:: Data under study ::
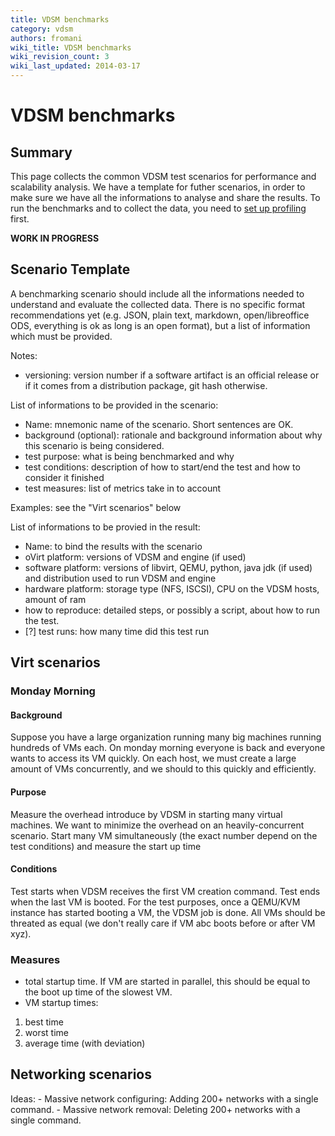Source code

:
 ```yaml
---
title: VDSM benchmarks
category: vdsm
authors: fromani
wiki_title: VDSM benchmarks
wiki_revision_count: 3
wiki_last_updated: 2014-03-17
---
```


# VDSM benchmarks

## Summary

This page collects the common VDSM test scenarios for performance and scalability analysis. We have a template for futher scenarios, in order to make sure we have all the informations to analyse and share the results. To run the benchmarks and to collect the data, you need to [set up profiling](Profiling_Vdsm) first.

**WORK IN PROGRESS**

## Scenario Template

A benchmarking scenario should include all the informations needed to understand and evaluate the collected data. There is no specific format recommendations yet (e.g. JSON, plain text, markdown, open/libreoffice ODS, everything is ok as long is an open format), but a list of information which must be provided.

Notes:

*   versioning: version number if a software artifact is an official release or if it comes from a distribution package, git hash otherwise.

List of informations to be provided in the scenario:

*   Name: mnemonic name of the scenario. Short sentences are OK.
*   background (optional): rationale and background information about why this scenario is being considered.
*   test purpose: what is being benchmarked and why
*   test conditions: description of how to start/end the test and how to consider it finished
*   test measures: list of metrics take in to account

Examples: see the "Virt scenarios" below

List of informations to be provied in the result:

*   Name: to bind the results with the scenario
*   oVirt platform: versions of VDSM and engine (if used)
*   software platform: versions of libvirt, QEMU, python, java jdk (if used) and distribution used to run VDSM and engine
*   hardware platform: storage type (NFS, ISCSI), CPU on the VDSM hosts, amount of ram
*   how to reproduce: detailed steps, or possibly a script, about how to run the test.
*   [?] test runs: how many time did this test run

## Virt scenarios

### Monday Morning

#### Background

Suppose you have a large organization running many big machines running hundreds of VMs each. On monday morning everyone is back and everyone wants to access its VM quickly. On each host, we must create a large amount of VMs concurrently, and we should to this quickly and efficiently.

#### Purpose

Measure the overhead introduce by VDSM in starting many virtual machines. We want to minimize the overhead on an heavily-concurrent scenario. Start many VM simultaneously (the exact number depend on the test conditions) and measure the start up time

#### Conditions

Test starts when VDSM receives the first VM creation command. Test ends when the last VM is booted. For the test purposes, once a QEMU/KVM instance has started booting a VM, the VDSM job is done. All VMs should be threated as equal (we don't really care if VM abc boots before or after VM xyz).

### Measures

*   total startup time. If VM are started in parallel, this should be equal to the boot up time of the slowest VM.
*   VM startup times:

1.  best time
2.  worst time
3.  average time (with deviation)

## Networking scenarios

Ideas: - Massive network configuring: Adding 200+ networks with a single command. - Massive network removal: Deleting 200+ networks with a single command.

:: Task statement ::
Please copy the records above word for word, omitting every picture.

:: Result ::
Source code

:
 ```yaml
---
title: VDSM benchmarks
category: vdsm
authors: fromani
wiki_title: VDSM benchmarks
wiki_revision_count: 3
wiki_last_updated: 2014-03-17
---
```


# VDSM benchmarks

## Summary

This page collects the common VDSM test scenarios for performance and scalability analysis. We have a template for futher scenarios, in order to make sure we have all the informations to analyse and share the results. To run the benchmarks and to collect the data, you need to [set up profiling](Profiling_Vdsm) first.

**WORK IN PROGRESS**

## Scenario Template

A benchmarking scenario should include all the informations needed to understand and evaluate the collected data. There is no specific format recommendations yet (e.g. JSON, plain text, markdown, open/libreoffice ODS, everything is ok as long is an open format), but a list of information which must be provided.

Notes:

*   versioning: version number if a software artifact is an official release or if it comes from a distribution package, git hash otherwise.

List of informations to be provided in the scenario:

*   Name: mnemonic name of the scenario. Short sentences are OK.
*   background (optional): rationale and background information about why this scenario is being considered.
*   test purpose: what is being benchmarked and why
*   test conditions: description of how to start/end the test and how to consider it finished
*   test measures: list of metrics take in to account

Examples: see the "Virt scenarios" below

List of informations to be provied in the result:

*   Name: to bind the results with the scenario
*   oVirt platform: versions of VDSM and engine (if used)
*   software platform: versions of libvirt, QEMU, python, java jdk (if used) and distribution used to run VDSM and engine
*   hardware platform: storage type (NFS, ISCSI), CPU on the VDSM hosts, amount of ram
*   how to reproduce: detailed steps, or possibly a script, about how to run the test.
*   [?] test runs: how many time did this test run

## Virt scenarios

### Monday Morning

#### Background

Suppose you have a large organization running many big machines running hundreds of VMs each. On monday morning everyone is back and everyone wants to access its VM quickly. On each host, we must create a large amount of VMs concurrently, and we should to this quickly and efficiently.

#### Purpose

Measure the overhead introduce by VDSM in starting many virtual machines. We want to minimize the overhead on an heavily-concurrent scenario. Start many VM simultaneously (the exact number depend on the test conditions) and measure the start up time

#### Conditions

Test starts when VDSM receives the first VM creation command. Test ends when the last VM is booted. For the test purposes, once a QEMU/KVM instance has started booting a VM, the VDSM job is done. All VMs should be threated as equal (we don't really care if VM abc boots before or after VM xyz).

### Measures

*   total startup time. If VM are started in parallel, this should be equal to the boot up time of the slowest VM.
*   VM startup times:

1.  best time
2.  worst time
3.  average time (with deviation)

## Networking scenarios

Ideas: - Massive network configuring: Adding 200+ networks with a single command. - Massive network removal: Deleting 200+ networks with a single command.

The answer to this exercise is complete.